═════ Available data ═════

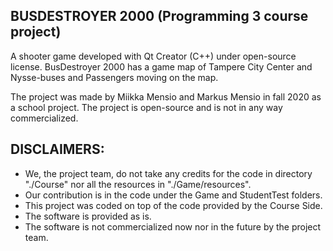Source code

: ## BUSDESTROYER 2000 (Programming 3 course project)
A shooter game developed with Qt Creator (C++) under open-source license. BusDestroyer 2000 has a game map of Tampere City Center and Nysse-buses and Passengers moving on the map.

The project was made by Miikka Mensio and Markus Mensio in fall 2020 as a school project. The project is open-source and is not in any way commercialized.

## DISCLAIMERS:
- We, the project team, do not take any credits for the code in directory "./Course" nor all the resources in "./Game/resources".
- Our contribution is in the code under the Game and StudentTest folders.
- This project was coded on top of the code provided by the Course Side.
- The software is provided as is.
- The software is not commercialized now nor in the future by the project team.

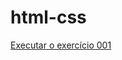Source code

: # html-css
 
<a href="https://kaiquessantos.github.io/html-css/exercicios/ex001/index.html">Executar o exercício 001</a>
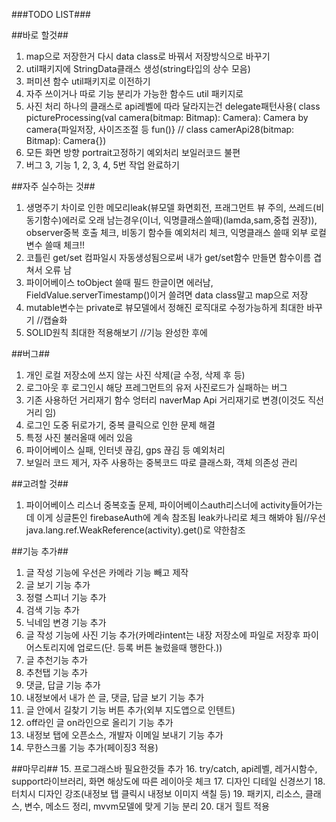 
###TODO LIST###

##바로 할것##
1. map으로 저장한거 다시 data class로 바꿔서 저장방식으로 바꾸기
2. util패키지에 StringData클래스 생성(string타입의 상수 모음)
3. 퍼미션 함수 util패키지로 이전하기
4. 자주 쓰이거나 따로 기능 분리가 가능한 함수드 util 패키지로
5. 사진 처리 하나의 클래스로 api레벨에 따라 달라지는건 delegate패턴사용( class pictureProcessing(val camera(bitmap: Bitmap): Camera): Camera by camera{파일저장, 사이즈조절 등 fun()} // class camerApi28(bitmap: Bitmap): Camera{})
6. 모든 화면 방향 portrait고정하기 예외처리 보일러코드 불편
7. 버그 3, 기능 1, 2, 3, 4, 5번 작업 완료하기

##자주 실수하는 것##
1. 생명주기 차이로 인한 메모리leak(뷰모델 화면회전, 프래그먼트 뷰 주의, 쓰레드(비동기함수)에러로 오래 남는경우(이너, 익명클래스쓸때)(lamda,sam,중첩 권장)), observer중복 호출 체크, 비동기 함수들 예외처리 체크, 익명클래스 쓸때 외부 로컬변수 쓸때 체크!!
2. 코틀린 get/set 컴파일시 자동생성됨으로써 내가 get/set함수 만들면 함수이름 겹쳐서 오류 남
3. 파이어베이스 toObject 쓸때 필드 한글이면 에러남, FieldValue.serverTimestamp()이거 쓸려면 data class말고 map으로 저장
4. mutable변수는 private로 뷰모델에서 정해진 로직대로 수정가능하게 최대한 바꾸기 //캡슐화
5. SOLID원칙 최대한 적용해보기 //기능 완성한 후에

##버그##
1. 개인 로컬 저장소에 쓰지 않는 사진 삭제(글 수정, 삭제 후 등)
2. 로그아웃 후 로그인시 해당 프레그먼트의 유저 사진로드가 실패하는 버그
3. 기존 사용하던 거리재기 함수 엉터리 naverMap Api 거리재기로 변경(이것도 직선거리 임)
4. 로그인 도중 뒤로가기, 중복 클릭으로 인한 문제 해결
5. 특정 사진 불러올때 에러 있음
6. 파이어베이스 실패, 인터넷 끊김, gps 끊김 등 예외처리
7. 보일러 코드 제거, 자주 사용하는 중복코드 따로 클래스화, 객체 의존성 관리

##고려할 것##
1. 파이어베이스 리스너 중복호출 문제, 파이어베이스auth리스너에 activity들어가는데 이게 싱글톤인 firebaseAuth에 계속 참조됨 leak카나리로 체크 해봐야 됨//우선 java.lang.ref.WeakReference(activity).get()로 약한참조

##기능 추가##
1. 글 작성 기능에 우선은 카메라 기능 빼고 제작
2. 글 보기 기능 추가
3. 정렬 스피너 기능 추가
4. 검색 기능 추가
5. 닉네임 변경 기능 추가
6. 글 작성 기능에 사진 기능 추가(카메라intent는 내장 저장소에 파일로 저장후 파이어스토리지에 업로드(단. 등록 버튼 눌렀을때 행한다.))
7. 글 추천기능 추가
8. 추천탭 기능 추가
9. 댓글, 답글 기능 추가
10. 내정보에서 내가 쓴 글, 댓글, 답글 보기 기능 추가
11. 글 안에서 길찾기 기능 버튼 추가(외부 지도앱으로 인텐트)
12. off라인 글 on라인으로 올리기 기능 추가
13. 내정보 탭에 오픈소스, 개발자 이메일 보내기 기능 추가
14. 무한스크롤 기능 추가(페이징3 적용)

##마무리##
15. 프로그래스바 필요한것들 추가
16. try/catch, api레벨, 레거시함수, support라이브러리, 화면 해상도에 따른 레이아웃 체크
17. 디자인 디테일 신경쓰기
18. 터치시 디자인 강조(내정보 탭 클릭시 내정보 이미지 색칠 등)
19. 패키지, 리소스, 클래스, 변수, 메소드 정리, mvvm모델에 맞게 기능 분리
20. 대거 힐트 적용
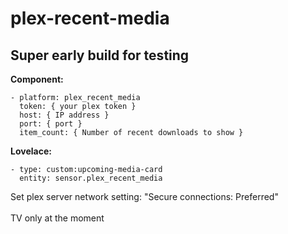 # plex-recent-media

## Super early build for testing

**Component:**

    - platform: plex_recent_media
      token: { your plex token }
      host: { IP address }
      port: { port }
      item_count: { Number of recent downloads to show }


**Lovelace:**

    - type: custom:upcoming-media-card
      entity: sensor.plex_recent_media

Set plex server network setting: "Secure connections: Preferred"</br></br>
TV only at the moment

═════
═════ Available data ═════

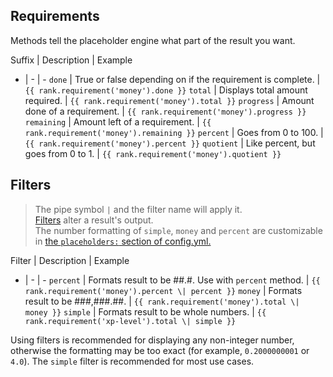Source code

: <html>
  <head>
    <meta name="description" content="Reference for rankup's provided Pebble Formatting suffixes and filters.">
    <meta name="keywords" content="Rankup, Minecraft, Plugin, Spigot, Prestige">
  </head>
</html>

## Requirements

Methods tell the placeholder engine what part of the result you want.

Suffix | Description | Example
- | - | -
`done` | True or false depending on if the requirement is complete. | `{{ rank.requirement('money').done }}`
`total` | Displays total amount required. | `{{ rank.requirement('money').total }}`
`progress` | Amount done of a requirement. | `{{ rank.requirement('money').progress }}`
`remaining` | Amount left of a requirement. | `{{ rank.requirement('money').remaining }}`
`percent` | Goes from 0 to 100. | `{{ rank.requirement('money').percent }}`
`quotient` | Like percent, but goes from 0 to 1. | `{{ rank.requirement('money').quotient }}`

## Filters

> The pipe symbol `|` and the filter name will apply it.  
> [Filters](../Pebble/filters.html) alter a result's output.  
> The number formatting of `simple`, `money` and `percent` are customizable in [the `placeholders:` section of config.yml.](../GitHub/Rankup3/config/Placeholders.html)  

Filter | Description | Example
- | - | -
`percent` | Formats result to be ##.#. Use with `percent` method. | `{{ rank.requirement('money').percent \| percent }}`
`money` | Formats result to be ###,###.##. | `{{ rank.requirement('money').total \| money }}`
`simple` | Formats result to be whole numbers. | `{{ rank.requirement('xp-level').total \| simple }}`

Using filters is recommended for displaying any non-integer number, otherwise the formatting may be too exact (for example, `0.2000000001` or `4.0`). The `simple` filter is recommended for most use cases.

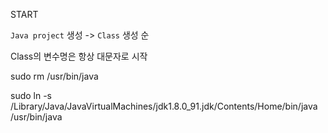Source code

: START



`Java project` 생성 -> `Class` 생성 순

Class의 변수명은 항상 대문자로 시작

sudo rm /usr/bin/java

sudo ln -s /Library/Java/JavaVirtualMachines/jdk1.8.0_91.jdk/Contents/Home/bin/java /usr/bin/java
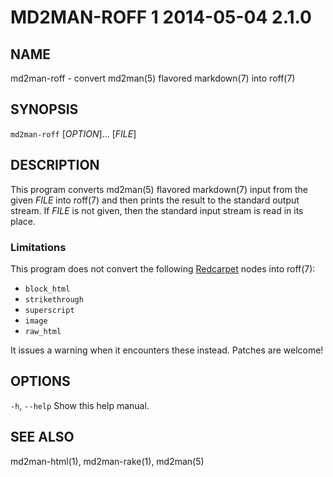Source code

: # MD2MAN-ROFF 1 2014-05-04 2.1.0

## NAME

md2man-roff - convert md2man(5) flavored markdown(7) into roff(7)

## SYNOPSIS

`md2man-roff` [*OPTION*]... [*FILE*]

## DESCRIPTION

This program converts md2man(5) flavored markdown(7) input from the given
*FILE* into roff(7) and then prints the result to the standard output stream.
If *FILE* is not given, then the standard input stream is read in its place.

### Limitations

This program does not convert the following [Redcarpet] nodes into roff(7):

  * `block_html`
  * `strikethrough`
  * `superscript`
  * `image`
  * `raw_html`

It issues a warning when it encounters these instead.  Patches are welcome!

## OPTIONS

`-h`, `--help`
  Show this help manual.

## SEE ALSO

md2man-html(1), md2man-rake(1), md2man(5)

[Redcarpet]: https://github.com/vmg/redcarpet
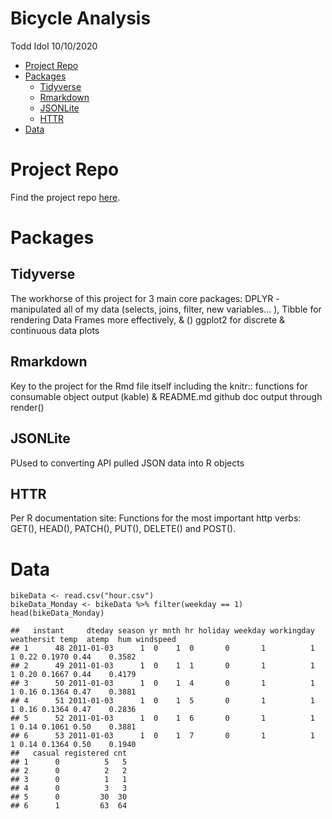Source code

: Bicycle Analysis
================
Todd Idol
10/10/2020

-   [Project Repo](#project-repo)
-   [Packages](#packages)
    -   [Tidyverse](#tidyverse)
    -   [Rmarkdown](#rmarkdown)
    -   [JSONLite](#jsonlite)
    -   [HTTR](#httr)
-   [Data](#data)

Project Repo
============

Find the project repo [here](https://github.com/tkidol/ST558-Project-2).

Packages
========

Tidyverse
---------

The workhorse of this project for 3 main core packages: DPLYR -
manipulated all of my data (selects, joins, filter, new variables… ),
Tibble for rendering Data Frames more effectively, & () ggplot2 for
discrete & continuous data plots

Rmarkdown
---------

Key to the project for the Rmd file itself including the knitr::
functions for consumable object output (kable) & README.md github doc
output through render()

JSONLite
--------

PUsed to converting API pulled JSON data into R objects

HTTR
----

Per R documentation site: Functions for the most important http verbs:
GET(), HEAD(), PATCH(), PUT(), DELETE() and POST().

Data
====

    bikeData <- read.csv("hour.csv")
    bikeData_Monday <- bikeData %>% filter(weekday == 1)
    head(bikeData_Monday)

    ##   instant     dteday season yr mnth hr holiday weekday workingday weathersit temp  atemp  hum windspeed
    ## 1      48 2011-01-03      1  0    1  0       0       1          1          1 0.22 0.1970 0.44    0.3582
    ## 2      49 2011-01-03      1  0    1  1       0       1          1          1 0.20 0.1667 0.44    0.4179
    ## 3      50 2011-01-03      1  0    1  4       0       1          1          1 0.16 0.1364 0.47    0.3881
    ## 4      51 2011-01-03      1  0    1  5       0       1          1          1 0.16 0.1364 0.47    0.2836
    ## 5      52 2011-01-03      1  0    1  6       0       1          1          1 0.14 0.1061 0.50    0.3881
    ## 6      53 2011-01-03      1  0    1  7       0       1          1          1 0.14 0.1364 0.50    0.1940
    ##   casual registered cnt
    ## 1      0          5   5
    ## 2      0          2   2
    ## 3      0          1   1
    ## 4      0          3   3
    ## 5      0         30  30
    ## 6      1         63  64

═════
═════ Available data ═════

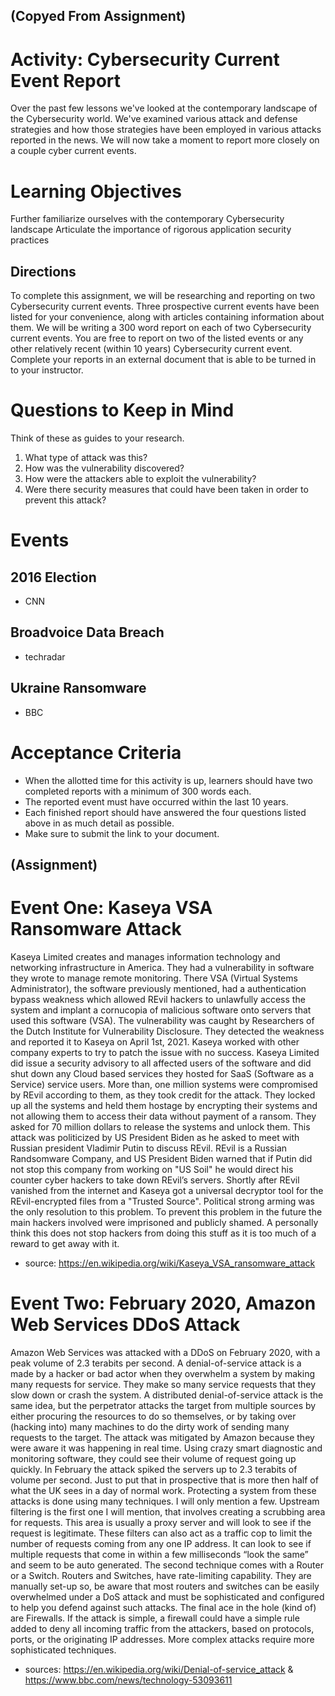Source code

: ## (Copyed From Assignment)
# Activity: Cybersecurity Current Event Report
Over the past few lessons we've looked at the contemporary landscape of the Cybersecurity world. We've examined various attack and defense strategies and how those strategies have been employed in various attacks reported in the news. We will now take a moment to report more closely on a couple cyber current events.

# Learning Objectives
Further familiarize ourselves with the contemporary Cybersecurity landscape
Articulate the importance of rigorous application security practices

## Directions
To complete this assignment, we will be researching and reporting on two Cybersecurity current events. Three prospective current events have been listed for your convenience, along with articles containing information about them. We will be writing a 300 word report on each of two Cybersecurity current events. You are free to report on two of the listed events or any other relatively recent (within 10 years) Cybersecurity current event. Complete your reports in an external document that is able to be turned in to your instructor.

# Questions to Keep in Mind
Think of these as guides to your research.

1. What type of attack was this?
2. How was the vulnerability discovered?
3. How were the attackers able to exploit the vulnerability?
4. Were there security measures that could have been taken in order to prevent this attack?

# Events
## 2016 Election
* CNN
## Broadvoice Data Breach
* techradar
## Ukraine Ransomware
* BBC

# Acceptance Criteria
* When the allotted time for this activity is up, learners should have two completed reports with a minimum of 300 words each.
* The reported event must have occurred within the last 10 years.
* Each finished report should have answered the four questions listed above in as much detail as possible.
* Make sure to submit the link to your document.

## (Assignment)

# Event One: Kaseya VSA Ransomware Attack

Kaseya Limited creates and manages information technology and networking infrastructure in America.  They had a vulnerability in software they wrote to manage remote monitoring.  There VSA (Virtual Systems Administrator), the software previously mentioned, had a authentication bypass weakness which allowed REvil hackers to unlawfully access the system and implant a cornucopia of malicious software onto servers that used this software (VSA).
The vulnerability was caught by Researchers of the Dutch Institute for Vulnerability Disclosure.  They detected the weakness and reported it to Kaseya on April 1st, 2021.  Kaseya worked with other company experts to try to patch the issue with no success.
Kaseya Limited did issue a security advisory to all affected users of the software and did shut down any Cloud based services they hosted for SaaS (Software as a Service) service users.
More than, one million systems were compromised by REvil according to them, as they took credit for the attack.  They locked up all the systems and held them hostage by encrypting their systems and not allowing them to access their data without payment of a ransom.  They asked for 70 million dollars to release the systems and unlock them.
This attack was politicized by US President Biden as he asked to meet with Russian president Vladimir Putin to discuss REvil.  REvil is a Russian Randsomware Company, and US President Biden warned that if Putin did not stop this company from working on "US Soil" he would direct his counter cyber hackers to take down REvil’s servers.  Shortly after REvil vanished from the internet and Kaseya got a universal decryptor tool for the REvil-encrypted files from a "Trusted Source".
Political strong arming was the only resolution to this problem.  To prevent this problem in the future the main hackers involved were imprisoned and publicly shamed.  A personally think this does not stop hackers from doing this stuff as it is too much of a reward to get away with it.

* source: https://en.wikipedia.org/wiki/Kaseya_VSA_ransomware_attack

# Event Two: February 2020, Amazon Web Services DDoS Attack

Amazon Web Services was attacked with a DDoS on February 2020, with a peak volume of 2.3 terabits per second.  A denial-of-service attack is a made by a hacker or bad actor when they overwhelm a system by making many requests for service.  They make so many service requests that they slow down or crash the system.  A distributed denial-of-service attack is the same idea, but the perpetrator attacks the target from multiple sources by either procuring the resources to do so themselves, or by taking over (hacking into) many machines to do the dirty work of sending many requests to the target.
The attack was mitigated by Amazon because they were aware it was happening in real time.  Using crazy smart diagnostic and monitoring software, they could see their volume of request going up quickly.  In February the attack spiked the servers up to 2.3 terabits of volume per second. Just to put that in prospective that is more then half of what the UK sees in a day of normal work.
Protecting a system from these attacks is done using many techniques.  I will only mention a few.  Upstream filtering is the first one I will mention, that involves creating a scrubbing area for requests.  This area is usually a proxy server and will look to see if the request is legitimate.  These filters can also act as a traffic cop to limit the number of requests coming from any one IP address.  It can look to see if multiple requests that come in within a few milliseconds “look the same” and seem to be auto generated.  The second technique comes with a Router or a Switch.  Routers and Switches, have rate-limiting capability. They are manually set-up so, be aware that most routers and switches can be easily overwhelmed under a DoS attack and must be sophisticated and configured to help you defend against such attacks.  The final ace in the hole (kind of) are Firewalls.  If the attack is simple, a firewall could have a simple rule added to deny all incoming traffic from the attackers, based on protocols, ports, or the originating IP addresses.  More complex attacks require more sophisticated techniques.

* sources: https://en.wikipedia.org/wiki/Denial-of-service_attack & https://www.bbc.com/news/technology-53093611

═════

▶ _Work to complete_
Could you reproduce exactly the lines of the entries above, from the one with "4. mutable변수는 private로" through the one with "4. 로그인 도중 뒤로가기, 중복 클릭으로 인한 문제 해결", and nothing else?

▶ _Written response_
4. mutable변수는 private로 뷰모델에서 정해진 로직대로 수정가능하게 최대한 바꾸기 //캡슐화
5. SOLID원칙 최대한 적용해보기 //기능 완성한 후에

##버그##
1. 개인 로컬 저장소에 쓰지 않는 사진 삭제(글 수정, 삭제 후 등)
2. 로그아웃 후 로그인시 해당 프레그먼트의 유저 사진로드가 실패하는 버그
3. 기존 사용하던 거리재기 함수 엉터리 naverMap Api 거리재기로 변경(이것도 직선거리 임)
4. 로그인 도중 뒤로가기, 중복 클릭으로 인한 문제 해결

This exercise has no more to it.